Monday, May 19, 2008

Kaufman, Eleanor. "The Desire Called Mao: Badiou and the Legacy of Libidinal Economy." POSTMODERN CULTURE 18.1 (2007).

This essay addresses the legacy of the synthesis of psychoanalysis and Marxism that reached its apogee in France shortly after the events of May 1968. It attempts to delineate how this synthesis, largely abandoned by the mid-1970s, at least in its libidinal economic dimension (though certainly taken into entirely new registers by later thinkers such as Jameson and Žižek), might be said to be resurrected and reconfigured in the work of Alain Badiou. It is a reconfiguration that is in some sense unrecognizable as such, though Badiou's 1982 Théorie du sujet explicitly addresses the conjunction of Lacan and Mao, and his most recent work returns more forcefully to some of the earlier thematics--especially that of destruction--that to a large extent fell by the wayside in his 1988 opus Being and Event. If the "libidinal economy" theory of the early 1970s might be defined by a certain defiant, even delirious energy--defiant of interpretation, localization, or even of a specific mapping onto Marxism or psychoanalysis per se--then Badiou's reconfiguration of the conjuncture of psychoanalysis and Marxism is spoken in a tone of order and restraint that might be more characteristic of the period Badiou labels the "Restoration," namely the last two decades of the twentieth century.
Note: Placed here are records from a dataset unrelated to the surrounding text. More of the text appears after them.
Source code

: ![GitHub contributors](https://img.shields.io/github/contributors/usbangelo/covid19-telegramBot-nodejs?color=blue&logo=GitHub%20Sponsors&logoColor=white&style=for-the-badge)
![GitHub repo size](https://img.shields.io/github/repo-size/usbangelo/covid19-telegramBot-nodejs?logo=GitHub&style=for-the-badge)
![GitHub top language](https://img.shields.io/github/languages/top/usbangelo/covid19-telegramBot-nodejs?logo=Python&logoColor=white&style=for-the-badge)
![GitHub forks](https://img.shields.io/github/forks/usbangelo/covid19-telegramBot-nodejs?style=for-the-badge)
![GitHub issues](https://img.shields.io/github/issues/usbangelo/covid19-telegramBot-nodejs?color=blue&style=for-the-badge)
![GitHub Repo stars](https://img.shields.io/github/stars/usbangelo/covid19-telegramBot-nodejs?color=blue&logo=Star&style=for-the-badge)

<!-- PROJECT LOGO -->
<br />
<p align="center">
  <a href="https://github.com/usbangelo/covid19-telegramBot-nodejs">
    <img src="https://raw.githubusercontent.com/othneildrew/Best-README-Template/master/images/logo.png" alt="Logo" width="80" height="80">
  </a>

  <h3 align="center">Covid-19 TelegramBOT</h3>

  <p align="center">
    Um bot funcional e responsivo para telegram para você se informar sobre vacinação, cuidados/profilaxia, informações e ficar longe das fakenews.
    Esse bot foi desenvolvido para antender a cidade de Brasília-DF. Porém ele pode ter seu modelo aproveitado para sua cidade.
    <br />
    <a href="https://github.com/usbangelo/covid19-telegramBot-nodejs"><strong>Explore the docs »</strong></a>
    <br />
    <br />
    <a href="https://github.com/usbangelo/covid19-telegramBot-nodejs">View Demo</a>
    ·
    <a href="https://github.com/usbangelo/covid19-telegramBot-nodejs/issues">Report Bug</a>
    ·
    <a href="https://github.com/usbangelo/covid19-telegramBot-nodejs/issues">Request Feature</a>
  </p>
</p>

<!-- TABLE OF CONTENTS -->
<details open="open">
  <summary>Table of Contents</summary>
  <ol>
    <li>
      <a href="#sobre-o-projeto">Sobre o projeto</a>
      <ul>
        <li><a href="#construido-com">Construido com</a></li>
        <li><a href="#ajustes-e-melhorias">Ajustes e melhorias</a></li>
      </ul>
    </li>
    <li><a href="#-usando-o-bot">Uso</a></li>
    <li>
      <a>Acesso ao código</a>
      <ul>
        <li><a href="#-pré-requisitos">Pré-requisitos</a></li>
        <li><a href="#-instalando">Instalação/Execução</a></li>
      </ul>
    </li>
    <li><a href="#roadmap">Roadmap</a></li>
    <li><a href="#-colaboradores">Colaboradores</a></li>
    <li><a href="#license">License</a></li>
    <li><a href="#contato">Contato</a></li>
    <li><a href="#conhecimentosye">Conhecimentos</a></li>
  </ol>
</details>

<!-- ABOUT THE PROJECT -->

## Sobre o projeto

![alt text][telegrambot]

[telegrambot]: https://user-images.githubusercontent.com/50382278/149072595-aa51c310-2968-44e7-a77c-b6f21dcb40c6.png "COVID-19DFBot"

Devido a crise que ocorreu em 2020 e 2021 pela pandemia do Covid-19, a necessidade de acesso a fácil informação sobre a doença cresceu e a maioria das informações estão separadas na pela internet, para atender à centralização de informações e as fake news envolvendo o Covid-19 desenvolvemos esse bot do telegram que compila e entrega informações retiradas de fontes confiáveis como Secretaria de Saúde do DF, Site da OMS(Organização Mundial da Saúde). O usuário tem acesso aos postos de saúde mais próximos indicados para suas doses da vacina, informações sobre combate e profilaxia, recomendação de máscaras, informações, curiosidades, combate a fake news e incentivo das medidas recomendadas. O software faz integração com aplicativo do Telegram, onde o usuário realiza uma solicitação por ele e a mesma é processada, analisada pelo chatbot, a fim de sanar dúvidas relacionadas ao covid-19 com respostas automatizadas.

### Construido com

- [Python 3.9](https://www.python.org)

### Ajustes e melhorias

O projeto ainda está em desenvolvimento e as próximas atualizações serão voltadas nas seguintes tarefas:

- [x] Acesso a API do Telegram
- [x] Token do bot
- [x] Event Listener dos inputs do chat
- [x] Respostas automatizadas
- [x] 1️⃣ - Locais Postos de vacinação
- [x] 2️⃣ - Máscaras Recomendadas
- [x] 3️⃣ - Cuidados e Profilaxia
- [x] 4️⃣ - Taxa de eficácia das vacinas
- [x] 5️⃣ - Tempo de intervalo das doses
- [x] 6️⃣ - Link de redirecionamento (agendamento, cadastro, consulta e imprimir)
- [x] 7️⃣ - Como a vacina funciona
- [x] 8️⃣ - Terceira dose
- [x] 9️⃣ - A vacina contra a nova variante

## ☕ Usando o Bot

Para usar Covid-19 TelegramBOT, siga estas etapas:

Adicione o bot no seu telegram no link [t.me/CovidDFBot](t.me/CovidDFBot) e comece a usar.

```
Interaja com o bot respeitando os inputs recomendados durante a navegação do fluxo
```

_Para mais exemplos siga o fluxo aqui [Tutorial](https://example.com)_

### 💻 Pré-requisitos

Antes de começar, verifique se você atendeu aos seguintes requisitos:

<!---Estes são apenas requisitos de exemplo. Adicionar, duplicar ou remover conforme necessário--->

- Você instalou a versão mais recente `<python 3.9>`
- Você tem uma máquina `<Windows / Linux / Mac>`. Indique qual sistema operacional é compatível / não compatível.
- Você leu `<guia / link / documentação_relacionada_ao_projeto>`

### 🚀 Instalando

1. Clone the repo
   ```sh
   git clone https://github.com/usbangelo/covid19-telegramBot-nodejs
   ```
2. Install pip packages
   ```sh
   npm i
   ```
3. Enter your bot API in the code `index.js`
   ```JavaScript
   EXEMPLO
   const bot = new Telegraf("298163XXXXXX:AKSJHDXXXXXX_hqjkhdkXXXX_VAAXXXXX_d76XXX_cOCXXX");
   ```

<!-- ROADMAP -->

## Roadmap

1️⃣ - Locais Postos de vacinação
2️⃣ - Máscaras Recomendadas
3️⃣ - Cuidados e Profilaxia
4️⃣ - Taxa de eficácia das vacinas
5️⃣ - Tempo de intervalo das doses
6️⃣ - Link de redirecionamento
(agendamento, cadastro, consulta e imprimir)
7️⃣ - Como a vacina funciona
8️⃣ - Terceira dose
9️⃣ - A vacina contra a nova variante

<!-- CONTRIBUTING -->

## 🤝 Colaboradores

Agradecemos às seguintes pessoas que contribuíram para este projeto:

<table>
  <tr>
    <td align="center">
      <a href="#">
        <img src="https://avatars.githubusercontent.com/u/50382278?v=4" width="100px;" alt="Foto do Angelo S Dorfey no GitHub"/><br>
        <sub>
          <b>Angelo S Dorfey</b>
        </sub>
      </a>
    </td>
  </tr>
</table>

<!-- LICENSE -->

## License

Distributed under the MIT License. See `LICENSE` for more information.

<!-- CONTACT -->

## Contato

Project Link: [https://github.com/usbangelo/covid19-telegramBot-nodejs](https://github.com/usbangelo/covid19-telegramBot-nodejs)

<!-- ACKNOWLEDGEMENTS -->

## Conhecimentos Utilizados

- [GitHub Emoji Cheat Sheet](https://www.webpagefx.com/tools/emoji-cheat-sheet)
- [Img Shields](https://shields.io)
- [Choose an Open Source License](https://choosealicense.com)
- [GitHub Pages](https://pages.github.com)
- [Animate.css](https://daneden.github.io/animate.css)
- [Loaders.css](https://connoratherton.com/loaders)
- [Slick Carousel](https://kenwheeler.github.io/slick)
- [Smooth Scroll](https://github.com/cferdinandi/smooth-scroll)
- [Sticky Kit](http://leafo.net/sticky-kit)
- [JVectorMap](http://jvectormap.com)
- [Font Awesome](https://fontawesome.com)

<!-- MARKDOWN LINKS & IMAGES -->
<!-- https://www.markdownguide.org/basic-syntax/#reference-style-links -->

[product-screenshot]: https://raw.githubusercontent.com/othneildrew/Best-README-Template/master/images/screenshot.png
Perhaps such a shift in tonality is above all symptomatic of a shift from the conjucture of Marx and Freud to that of Mao and Lacan, but the claim will be that what has shifted concerns the unconscious itself, that the early 1970s moment of libidinal economy allowed the unconscious full reign, whereas the later moment of the early 1980s and beyond demanded that the unconscious and other wayward desires be brought to full and absolute clarity. If unconscious desires served as a driving motor for libidinal economy theory, they are left aside in Badiou's engagement with psychoanalysis, only to surface in different form around questions of number, counting, and periodization. . . . Read the rest here: http://www.iath.virginia.edu/pmc/current.issue/18.1kaufman.html.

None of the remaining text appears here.